(Document images with source code)
|---|

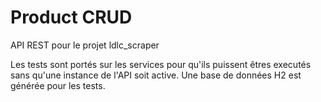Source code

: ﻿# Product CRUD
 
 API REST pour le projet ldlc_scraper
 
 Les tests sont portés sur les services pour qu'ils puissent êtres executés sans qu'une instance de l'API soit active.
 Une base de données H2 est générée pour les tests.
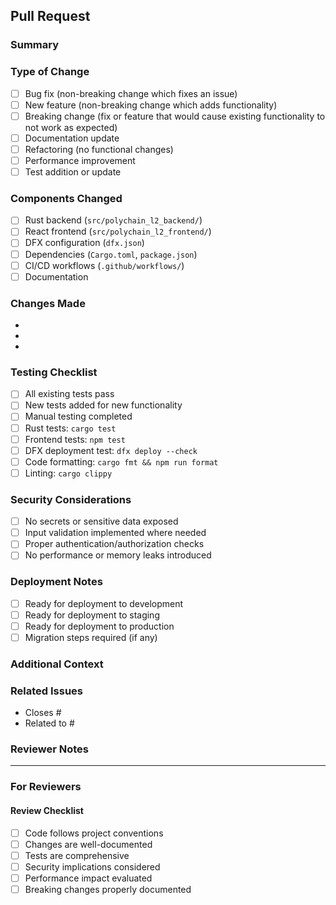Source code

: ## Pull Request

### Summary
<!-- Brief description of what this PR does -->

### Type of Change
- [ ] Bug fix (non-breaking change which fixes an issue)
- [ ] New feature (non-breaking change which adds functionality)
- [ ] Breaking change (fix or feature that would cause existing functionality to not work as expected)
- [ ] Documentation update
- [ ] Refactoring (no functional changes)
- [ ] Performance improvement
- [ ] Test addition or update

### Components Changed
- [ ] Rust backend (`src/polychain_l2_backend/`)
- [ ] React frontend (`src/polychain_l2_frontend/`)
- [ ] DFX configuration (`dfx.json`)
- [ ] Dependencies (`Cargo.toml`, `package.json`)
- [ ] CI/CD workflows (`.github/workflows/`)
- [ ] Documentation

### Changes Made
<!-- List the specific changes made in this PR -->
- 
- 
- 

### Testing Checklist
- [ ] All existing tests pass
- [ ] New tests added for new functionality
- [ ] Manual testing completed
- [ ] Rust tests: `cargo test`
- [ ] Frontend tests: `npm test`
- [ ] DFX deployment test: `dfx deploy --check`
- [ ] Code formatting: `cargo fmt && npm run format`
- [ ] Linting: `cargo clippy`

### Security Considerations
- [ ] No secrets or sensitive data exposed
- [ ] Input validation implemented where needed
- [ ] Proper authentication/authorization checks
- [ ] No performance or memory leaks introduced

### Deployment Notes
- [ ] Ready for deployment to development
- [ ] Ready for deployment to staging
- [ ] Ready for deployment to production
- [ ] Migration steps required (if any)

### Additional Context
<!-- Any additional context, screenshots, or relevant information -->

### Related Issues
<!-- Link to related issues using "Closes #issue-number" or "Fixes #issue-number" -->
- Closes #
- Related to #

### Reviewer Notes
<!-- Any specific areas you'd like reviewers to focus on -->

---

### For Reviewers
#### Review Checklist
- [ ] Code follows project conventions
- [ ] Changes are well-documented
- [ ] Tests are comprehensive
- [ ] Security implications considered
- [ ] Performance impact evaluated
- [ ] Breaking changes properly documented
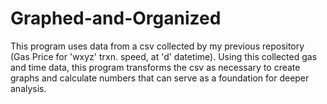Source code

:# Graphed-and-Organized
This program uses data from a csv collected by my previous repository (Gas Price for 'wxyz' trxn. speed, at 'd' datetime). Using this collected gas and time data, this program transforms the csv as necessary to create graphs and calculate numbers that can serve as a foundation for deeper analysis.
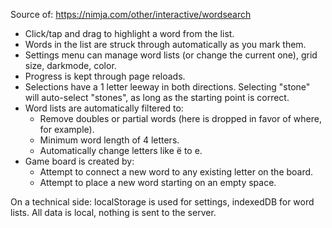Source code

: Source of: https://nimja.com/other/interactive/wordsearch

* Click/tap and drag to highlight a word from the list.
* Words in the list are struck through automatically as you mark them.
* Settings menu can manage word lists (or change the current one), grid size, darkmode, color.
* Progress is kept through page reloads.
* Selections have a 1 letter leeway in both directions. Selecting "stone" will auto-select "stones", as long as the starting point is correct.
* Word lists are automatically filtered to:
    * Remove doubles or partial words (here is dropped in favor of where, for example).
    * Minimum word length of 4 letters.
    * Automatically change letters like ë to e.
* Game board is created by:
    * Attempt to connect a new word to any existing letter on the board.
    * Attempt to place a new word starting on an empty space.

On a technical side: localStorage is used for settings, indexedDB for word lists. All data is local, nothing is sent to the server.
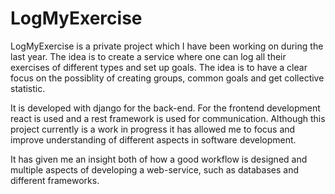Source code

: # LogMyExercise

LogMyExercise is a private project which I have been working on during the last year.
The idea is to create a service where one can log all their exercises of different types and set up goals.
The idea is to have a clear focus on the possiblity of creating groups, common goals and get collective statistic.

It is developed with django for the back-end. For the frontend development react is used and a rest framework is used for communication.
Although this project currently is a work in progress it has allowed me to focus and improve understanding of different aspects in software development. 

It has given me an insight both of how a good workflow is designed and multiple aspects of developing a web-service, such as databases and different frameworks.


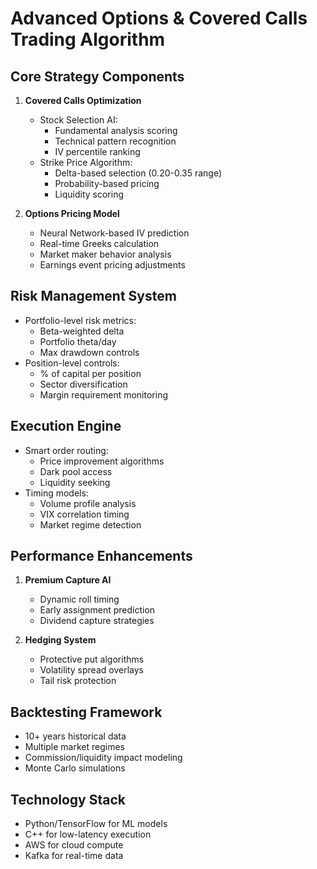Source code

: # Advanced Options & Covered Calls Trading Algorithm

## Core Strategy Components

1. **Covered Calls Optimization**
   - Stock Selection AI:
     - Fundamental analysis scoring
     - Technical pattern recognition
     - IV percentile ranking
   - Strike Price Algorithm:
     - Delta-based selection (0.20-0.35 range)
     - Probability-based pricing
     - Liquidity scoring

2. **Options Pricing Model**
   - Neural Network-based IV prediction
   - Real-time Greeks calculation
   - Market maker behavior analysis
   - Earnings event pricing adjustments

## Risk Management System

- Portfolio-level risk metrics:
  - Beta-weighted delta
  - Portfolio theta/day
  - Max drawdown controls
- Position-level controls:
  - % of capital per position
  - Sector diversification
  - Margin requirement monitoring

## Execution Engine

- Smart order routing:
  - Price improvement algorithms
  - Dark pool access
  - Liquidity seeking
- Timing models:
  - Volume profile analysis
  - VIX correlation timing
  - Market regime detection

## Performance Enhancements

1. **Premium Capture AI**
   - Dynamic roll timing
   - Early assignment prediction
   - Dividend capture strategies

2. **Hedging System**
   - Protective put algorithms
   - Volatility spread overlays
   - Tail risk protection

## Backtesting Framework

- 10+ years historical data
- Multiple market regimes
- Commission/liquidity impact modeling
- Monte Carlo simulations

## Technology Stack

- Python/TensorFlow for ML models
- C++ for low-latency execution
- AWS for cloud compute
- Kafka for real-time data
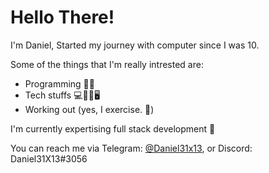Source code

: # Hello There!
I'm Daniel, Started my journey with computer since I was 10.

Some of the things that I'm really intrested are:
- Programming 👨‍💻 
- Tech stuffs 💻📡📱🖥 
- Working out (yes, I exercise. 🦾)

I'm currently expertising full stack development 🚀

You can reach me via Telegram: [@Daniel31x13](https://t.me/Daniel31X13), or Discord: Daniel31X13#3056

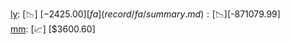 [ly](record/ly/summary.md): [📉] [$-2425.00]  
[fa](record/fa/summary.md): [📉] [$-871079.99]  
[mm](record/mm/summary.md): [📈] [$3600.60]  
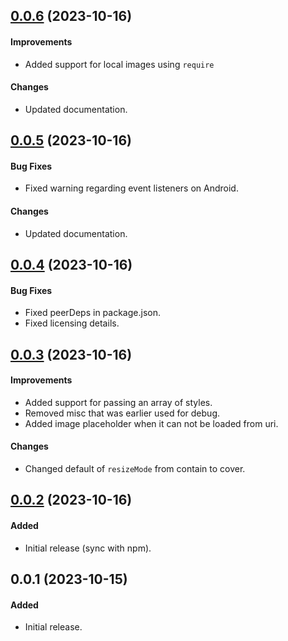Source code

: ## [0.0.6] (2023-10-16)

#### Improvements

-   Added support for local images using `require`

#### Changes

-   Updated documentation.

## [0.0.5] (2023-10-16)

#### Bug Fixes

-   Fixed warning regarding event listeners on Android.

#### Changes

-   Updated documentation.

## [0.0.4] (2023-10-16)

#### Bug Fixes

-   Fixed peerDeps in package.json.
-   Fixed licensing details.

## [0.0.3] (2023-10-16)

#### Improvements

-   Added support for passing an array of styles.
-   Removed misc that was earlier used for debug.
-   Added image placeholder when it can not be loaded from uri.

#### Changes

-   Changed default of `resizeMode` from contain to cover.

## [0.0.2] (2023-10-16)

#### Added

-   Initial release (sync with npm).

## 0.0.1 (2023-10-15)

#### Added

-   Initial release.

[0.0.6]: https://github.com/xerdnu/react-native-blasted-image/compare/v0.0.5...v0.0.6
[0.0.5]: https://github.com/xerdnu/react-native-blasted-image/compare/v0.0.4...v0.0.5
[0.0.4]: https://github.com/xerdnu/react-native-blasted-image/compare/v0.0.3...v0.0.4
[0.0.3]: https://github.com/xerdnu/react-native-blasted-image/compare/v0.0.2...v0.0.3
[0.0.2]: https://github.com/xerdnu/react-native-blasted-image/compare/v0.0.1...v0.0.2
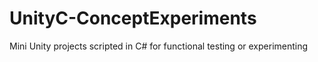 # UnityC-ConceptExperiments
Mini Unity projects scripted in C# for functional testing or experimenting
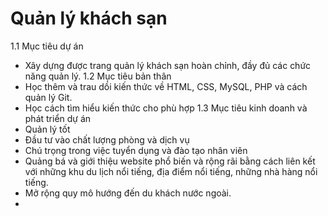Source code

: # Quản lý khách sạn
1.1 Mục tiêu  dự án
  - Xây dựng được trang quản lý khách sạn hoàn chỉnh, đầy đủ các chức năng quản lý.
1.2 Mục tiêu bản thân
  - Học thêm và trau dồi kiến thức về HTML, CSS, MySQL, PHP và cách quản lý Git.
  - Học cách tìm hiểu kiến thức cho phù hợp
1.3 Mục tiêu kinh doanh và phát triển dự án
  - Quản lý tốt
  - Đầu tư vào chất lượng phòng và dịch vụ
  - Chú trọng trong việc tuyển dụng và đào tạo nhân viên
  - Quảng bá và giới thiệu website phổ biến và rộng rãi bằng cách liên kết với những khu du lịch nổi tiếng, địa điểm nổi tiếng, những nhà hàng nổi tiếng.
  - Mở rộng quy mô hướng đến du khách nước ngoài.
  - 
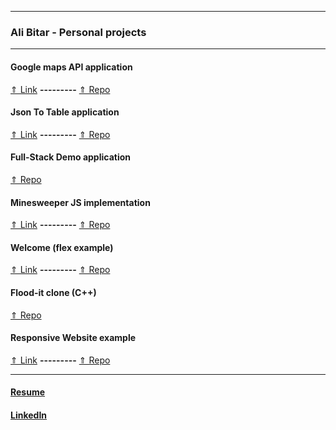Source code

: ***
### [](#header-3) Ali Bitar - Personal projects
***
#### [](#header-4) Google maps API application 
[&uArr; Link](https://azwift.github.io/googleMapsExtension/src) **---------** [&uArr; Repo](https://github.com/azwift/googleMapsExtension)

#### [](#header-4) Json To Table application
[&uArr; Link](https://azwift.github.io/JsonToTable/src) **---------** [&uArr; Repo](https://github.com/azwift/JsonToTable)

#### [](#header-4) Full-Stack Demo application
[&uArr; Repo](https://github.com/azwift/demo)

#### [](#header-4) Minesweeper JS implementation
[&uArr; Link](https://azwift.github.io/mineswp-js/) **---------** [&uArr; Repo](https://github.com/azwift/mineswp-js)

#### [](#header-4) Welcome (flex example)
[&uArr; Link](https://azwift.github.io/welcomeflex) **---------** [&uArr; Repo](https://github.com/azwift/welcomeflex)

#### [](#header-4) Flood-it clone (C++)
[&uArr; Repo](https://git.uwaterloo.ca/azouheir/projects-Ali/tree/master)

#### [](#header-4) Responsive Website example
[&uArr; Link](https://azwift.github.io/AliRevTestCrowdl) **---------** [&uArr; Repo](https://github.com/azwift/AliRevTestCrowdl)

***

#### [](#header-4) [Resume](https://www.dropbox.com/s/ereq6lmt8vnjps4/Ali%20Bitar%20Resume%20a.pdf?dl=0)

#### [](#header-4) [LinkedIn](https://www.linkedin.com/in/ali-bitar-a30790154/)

|---|

## Task statement
What lines above hold the word "like"? Pull each one out.

## Problem solution
<!-- Any specific areas you'd like reviewers to focus on -->
    * Automatically change letters like ë to e.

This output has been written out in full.